Various Systems Used in Apparel Industry
Lecturer, Dept. of Fashion Design
KCC Women’s College (Affiliated by Khulna University)
In the apparel industry Digitizers put original patterns into the computer for use and storage. It can be done by defining the X, Y co-ordinates of series of selected points around the pattern. These basic patterns can be manipulate with the help of a computer, for example in case of trousers, darts can be moved, pleats can be created or flair can be introduced. This way new designs can be created on screen from pre-existing patterns. Today large scanners are also used to input pattern shapes instead of tracing patterns on a digitizer.
In the apparel industry after a sample size pattern has been put, it has to be graded up and down in size. Certain points on the pattern are considered as ‘growth points’ or places at which the pattern has to be increased or decreased to accommodate changing body size. At each growth point the operator indicates the grade rule to the computer. The system will then automatically produce the pattern shapes in all the pre-specified sizes. Say if we define pattern for size 30, it can be easily graded for size 32/34/36 and so on.
Marker Making Systems:
Computerized marker-making systems help in laying the pattern part together more economically than an operator could do with hands. This ensures minimal wastage of fabric. On plain fabric this is relatively simple but on striped fabric also automatic matching is done by the computer.
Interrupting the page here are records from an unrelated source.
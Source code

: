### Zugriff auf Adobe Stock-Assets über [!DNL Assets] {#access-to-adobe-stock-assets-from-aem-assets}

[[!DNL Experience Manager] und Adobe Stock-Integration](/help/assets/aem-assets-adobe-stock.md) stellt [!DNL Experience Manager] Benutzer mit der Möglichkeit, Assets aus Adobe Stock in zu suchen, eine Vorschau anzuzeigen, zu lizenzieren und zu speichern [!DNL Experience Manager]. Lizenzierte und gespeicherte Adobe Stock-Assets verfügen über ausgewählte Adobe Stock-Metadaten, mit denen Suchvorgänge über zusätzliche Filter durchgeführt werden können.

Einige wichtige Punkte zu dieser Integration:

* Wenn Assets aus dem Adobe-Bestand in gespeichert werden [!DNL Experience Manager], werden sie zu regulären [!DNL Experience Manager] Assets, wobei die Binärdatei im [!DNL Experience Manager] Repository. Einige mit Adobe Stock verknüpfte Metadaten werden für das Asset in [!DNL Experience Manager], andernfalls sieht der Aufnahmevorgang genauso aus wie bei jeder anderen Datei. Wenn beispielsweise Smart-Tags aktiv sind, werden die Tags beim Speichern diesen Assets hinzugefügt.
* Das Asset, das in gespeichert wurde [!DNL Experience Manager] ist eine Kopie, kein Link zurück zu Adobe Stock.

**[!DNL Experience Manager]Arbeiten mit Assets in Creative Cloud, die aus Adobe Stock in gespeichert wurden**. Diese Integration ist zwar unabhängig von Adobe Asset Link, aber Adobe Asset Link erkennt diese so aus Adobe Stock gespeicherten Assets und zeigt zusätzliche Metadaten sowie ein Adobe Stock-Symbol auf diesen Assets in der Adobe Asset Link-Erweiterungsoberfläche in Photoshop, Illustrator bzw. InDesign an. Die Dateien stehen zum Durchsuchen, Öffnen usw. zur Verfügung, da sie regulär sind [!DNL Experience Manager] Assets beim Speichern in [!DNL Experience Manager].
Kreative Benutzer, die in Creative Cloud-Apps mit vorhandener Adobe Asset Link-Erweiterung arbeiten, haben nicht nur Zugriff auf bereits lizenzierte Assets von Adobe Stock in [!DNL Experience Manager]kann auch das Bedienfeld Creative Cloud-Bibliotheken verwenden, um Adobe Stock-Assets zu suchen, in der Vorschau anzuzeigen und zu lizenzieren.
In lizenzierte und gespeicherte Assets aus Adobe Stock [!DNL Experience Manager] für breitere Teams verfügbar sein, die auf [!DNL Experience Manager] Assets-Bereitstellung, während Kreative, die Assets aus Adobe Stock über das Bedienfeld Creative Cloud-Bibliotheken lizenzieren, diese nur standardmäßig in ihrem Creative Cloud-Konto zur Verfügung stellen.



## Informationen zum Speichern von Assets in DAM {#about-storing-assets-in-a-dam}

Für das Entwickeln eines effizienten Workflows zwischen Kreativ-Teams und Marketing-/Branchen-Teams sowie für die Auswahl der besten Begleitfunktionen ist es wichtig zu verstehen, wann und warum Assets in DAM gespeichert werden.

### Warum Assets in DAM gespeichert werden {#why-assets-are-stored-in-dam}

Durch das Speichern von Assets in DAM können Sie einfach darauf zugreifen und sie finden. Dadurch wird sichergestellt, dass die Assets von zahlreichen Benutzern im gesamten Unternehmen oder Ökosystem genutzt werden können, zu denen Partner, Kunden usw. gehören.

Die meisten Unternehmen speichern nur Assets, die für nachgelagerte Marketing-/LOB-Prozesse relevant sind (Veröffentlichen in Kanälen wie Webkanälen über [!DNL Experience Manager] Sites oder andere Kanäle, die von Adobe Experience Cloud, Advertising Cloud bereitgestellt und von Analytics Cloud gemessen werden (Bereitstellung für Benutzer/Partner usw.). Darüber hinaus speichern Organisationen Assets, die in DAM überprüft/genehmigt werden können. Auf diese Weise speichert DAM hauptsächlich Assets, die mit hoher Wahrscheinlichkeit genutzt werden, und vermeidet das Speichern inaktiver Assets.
The layout is then directed to big plotters, which are overlaid on the stacked fabric prior to cutting.
Pattern generated by marker making systems can be directed to automated cutting machines which are operated without the help of human hands. Apparel industry used this operations very much.
Marketing integration using computer:
Designer is in direct contact with the customer and also the manufacturer to be aware of the latest trends and also needs and demands of the customer.
Improving the finish of a garment:
Both in regard to appearance and functional performance, it is more important than ever to improve the finish of a garment in order to appeal to the modern consumer. Improvement in functional performance of a garment through specialty finishing has led to the development of up-market and niche products in recent times. Developments have taken place in easy care, softening, water repellent, soil-release and stain-release, flame retardant, anti-microbial and breathable finishes.
Most of these finishes are given at the fabrics processing stage itself. Technology for vapour-phase treatment, which allows finishing to be carried out at the garment stage is still under development. The only functional finish which has reached some level of satisfactory application and performance is the ‘wrinkle free’ finish.
The wrinkle free finish (also known as ‘Easy Care’, ‘Durable Press’, ‘Wrinkle-Resistant’, ‘V\’ash and Wear’, ‘No-Iron’ etc.) is obtained by cross-linking cotton. It was way back in the 1920’s when the research scientists started work on making cotton as wrinkle-resistant as silk. For the next 35 years research in this field was carried out in laboratories all over the world. In 1961, a company come up with a process and the process used then is known today as the post-cure procedure to introduce permanent creases in cotton garments. Initial consumer response was lukewarm. Unfortunately, the chemistry of this compound liberates formaldehyde over 2,000 parts per million. The carcinogenic and dermatological effects of formaldehyde led to a declining interest in wrinkle resistant finishes. The finishing of garments to achieve permanent press properties was first presented at the 1987 International AATCC conference in Charlotte, NC, USA. Vapour phase finishing of cotton garments with gaseous formaldehyde and DMDHEU immersion finishing were the two options that were discussed. At least one garment manufacturer had begun immersion finishing of cotton garments at this time. The trend was-established by the mid 1990’s Today there is widespread consumer interest in the latest version of permanent press, popularly known as ‘wrinkle-free’.